15 best resistance band workouts
Resistance bands are versatile and portable exercise tools that offer a wide range of workout options. Whether you're a beginner or an experienced fitness enthusiast, incorporating resistance band exercises into your routine can provide numerous benefits, including improved strength, flexibility, and muscle tone. Here are 20 of the best resistance band workouts:
- Bicep curls: Stand on the resistance band with your feet shoulder-width apart, holding the handles. Curl your hands up toward your shoulders, keeping your elbows close to your sides.
- Tricep extensions: Hold the resistance band overhead with both hands, keeping your elbows pointing upward. Extend your arms by engaging your triceps, and then return to the starting position.
- Squats: Place the resistance band around your thighs, just above your knees. Stand with your feet shoulder-width apart, and lower into a squat position, keeping tension on the band throughout the movement.
- Glute bridges: Lie on your back with the resistance band wrapped just above your knees. Bend your knees and place your feet flat on the ground. Lift your hips off the ground, squeeze your glutes at the top, and lower back down.
- Lateral band walks: Place the resistance band around your ankles. Step to the side with one foot, maintaining tension on the band, and then bring the other foot to meet it. Continue side-stepping for a set distance or number of repetitions.
- Standing rows: Step on the resistance band with your feet shoulder-width apart. Hold the handles with your palms facing each other. Pull the band toward your chest, squeezing your shoulder blades together, and then return to the starting position.
- Chest press: Anchor the resistance band to a sturdy object behind you. Hold the handles with your palms facing downward. Push your arms forward until they are fully extended, and then return to the starting position.

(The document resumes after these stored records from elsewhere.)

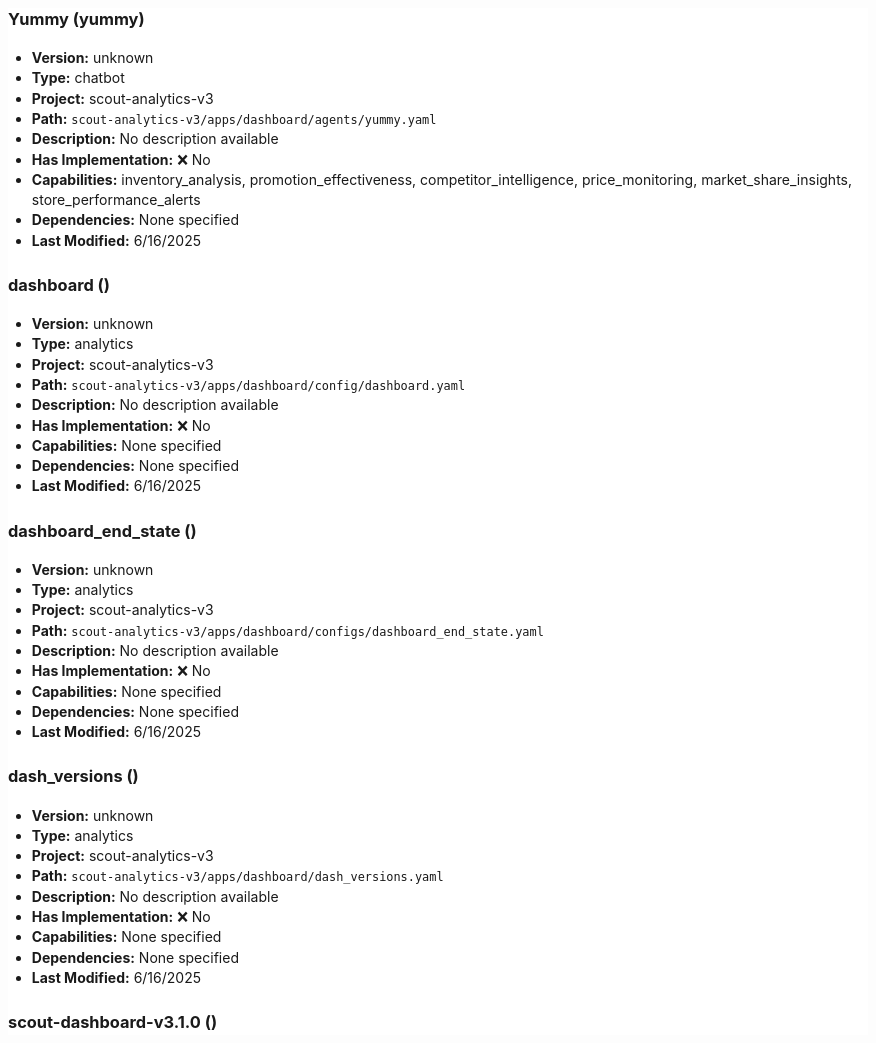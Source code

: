 ### Yummy (yummy)

- **Version:** unknown
- **Type:** chatbot
- **Project:** scout-analytics-v3
- **Path:** `scout-analytics-v3/apps/dashboard/agents/yummy.yaml`
- **Description:** No description available
- **Has Implementation:** ❌ No
- **Capabilities:** inventory_analysis, promotion_effectiveness, competitor_intelligence, price_monitoring, market_share_insights, store_performance_alerts
- **Dependencies:** None specified
- **Last Modified:** 6/16/2025


### dashboard ()

- **Version:** unknown
- **Type:** analytics
- **Project:** scout-analytics-v3
- **Path:** `scout-analytics-v3/apps/dashboard/config/dashboard.yaml`
- **Description:** No description available
- **Has Implementation:** ❌ No
- **Capabilities:** None specified
- **Dependencies:** None specified
- **Last Modified:** 6/16/2025


### dashboard_end_state ()

- **Version:** unknown
- **Type:** analytics
- **Project:** scout-analytics-v3
- **Path:** `scout-analytics-v3/apps/dashboard/configs/dashboard_end_state.yaml`
- **Description:** No description available
- **Has Implementation:** ❌ No
- **Capabilities:** None specified
- **Dependencies:** None specified
- **Last Modified:** 6/16/2025


### dash_versions ()

- **Version:** unknown
- **Type:** analytics
- **Project:** scout-analytics-v3
- **Path:** `scout-analytics-v3/apps/dashboard/dash_versions.yaml`
- **Description:** No description available
- **Has Implementation:** ❌ No
- **Capabilities:** None specified
- **Dependencies:** None specified
- **Last Modified:** 6/16/2025


### scout-dashboard-v3.1.0 ()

- Shoulder press: Stand on the resistance band with your feet shoulder-width apart. Hold the handles at shoulder level, palms facing forward. Press the handles upward until your arms are fully extended, and then lower back down.
- Standing lateral raises: Stand on the resistance band with your feet shoulder-width apart. Hold the handles with your palms facing inward. Raise your arms out to the sides until they are parallel to the ground, and then lower back down.

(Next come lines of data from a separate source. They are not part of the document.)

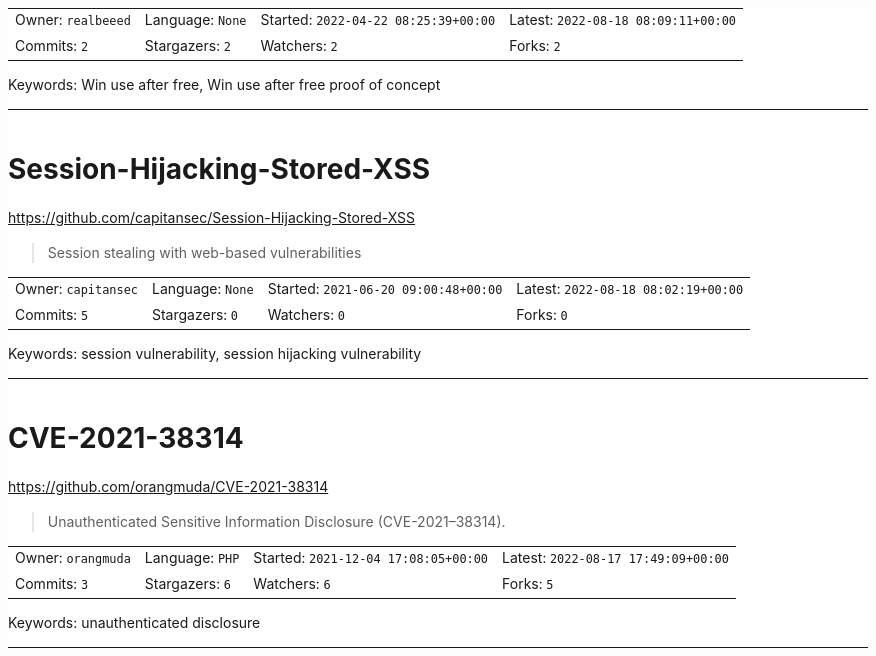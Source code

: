 <table><tr>
<tr><td>Owner: <code>realbeeed</code></td>
    <td>Language: <code>None</code></td>
    <td>Started: <code>2022-04-22 08:25:39+00:00</code></td>
    <td>Latest: <code>2022-08-18 08:09:11+00:00</code></td></tr>
<tr><td>Commits: <code>2</code></td>
    <td>Stargazers: <code>2</code></td>
    <td>Watchers: <code>2</code></td>
    <td>Forks: <code>2</code></td></tr>
</table>
Keywords: Win use after free, Win use after free proof of concept

---

# Session-Hijacking-Stored-XSS

https://github.com/capitansec/Session-Hijacking-Stored-XSS
<blockquote>
Session stealing with web-based vulnerabilities
</blockquote>

<table><tr>
<tr><td>Owner: <code>capitansec</code></td>
    <td>Language: <code>None</code></td>
    <td>Started: <code>2021-06-20 09:00:48+00:00</code></td>
    <td>Latest: <code>2022-08-18 08:02:19+00:00</code></td></tr>
<tr><td>Commits: <code>5</code></td>
    <td>Stargazers: <code>0</code></td>
    <td>Watchers: <code>0</code></td>
    <td>Forks: <code>0</code></td></tr>
</table>
Keywords: session vulnerability, session hijacking vulnerability

---

# CVE-2021-38314

https://github.com/orangmuda/CVE-2021-38314
<blockquote>
 Unauthenticated Sensitive Information Disclosure (CVE-2021–38314).
</blockquote>

<table><tr>
<tr><td>Owner: <code>orangmuda</code></td>
    <td>Language: <code>PHP</code></td>
    <td>Started: <code>2021-12-04 17:08:05+00:00</code></td>
    <td>Latest: <code>2022-08-17 17:49:09+00:00</code></td></tr>
<tr><td>Commits: <code>3</code></td>
    <td>Stargazers: <code>6</code></td>
    <td>Watchers: <code>6</code></td>
    <td>Forks: <code>5</code></td></tr>
</table>
Keywords: unauthenticated disclosure

---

- Seated rows: Sit on the ground with your legs extended and the resistance band wrapped around the soles of your feet. Hold the handles, and pull them toward your chest, squeezing your shoulder blades together.
- Russian twists: Sit on the ground with your legs extended and the resistance band wrapped around your feet. Hold the handles with your arms extended in front of you. Twist your torso to one side, then the other, while keeping your core engaged.

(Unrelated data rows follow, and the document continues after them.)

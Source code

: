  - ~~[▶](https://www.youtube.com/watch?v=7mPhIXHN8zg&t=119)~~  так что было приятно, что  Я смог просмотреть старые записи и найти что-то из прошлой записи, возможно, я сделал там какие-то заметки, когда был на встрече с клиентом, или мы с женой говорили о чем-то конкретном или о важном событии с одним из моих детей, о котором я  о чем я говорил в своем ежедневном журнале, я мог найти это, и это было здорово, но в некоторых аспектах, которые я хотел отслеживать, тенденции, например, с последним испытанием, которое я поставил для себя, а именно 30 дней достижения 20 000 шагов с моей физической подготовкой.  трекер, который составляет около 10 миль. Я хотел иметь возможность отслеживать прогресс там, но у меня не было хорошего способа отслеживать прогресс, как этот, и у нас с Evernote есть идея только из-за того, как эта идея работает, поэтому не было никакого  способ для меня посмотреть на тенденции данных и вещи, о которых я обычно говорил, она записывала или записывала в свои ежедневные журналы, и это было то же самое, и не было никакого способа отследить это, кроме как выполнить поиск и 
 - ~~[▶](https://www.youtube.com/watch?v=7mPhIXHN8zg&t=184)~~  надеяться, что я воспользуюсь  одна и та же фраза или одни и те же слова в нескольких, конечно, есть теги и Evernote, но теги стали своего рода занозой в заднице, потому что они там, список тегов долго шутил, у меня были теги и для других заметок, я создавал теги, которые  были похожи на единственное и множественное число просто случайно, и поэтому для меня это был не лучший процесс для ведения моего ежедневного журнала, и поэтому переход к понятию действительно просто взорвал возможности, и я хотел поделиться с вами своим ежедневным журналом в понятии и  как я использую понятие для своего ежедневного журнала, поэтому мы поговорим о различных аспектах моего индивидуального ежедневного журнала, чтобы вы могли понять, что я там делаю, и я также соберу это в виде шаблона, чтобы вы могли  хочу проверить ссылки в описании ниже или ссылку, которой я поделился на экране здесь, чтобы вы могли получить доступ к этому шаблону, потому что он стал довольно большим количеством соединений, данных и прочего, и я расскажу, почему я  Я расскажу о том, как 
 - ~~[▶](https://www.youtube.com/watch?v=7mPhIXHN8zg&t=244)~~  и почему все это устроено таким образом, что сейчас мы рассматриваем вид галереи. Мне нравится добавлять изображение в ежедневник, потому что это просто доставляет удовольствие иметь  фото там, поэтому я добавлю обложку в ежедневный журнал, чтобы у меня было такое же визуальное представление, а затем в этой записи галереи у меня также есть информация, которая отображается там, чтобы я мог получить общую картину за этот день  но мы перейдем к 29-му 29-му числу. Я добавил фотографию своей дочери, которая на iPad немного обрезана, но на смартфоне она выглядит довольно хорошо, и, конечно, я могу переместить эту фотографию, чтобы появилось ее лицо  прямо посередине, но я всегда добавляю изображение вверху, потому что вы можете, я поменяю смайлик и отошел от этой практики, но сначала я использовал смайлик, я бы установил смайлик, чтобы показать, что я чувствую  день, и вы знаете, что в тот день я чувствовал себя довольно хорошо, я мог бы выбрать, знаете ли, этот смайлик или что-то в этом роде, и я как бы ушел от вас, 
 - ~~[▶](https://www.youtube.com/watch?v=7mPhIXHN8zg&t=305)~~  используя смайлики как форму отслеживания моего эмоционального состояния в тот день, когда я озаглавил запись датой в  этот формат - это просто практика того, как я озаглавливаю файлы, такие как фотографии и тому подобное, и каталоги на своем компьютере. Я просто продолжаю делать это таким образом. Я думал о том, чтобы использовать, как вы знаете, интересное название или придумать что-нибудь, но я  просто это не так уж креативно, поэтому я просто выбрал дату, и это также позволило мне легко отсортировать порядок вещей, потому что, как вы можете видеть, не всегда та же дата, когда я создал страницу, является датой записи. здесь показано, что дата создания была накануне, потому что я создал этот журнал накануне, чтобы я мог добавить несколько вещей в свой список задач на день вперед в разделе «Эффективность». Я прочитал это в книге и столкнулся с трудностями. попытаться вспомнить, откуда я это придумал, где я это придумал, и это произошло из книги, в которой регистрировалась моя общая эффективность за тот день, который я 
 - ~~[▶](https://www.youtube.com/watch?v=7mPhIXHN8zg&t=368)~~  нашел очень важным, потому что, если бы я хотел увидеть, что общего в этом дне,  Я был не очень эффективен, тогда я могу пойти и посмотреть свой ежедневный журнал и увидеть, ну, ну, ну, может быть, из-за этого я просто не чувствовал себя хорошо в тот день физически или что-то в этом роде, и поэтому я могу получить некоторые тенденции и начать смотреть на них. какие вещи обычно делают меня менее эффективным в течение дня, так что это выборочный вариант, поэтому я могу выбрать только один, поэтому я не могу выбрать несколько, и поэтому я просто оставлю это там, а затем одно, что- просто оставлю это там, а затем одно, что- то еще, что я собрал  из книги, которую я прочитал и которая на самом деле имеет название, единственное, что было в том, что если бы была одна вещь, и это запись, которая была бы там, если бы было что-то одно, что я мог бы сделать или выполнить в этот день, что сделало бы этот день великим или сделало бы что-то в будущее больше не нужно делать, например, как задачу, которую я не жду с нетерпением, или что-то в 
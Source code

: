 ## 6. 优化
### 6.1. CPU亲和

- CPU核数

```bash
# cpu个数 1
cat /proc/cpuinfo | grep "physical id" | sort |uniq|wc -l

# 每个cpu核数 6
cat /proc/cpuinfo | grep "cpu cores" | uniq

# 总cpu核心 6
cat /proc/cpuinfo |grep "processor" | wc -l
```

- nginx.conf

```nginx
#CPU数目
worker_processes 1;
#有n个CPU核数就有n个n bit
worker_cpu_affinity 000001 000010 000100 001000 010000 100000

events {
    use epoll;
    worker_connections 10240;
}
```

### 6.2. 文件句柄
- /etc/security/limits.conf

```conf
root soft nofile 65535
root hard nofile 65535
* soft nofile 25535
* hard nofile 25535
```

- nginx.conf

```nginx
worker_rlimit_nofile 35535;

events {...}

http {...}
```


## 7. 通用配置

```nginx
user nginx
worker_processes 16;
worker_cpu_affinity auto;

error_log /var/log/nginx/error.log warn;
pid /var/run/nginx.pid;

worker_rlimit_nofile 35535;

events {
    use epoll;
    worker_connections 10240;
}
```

- Leg press: Anchor the resistance band behind you. Sit on the ground with your legs extended and wrap the band around the soles of your feet. Press your legs forward, extending them fully, and then return to the starting position.
- Hamstring curls: Anchor the resistance band behind you. Lie on your stomach with your legs extended, and wrap the band around your ankles. Bend your knees, bring your heels toward your glutes, and extend your legs.
- Bicycle crunches: Lie on your back with the resistance band wrapped around your feet. Bend your knees and lift your feet off the ground. Alternate bringing your left elbow toward your right knee and your right elbow toward your left knee.
- Standing oblique twists: Stand on the resistance band with your feet shoulder-width apart. Hold the handles in front of you with your arms extended. Twist your torso to one side, then the other, while keeping your core engaged and the band taut.
Always prioritize the correct form, warm up before exercising, and consult with a healthcare professional or certified trainer if you have any concerns or pre-existing conditions. Incorporating these 20 resistance band exercises into your routine will help you target various muscle groups and achieve a well-rounded and effective workout.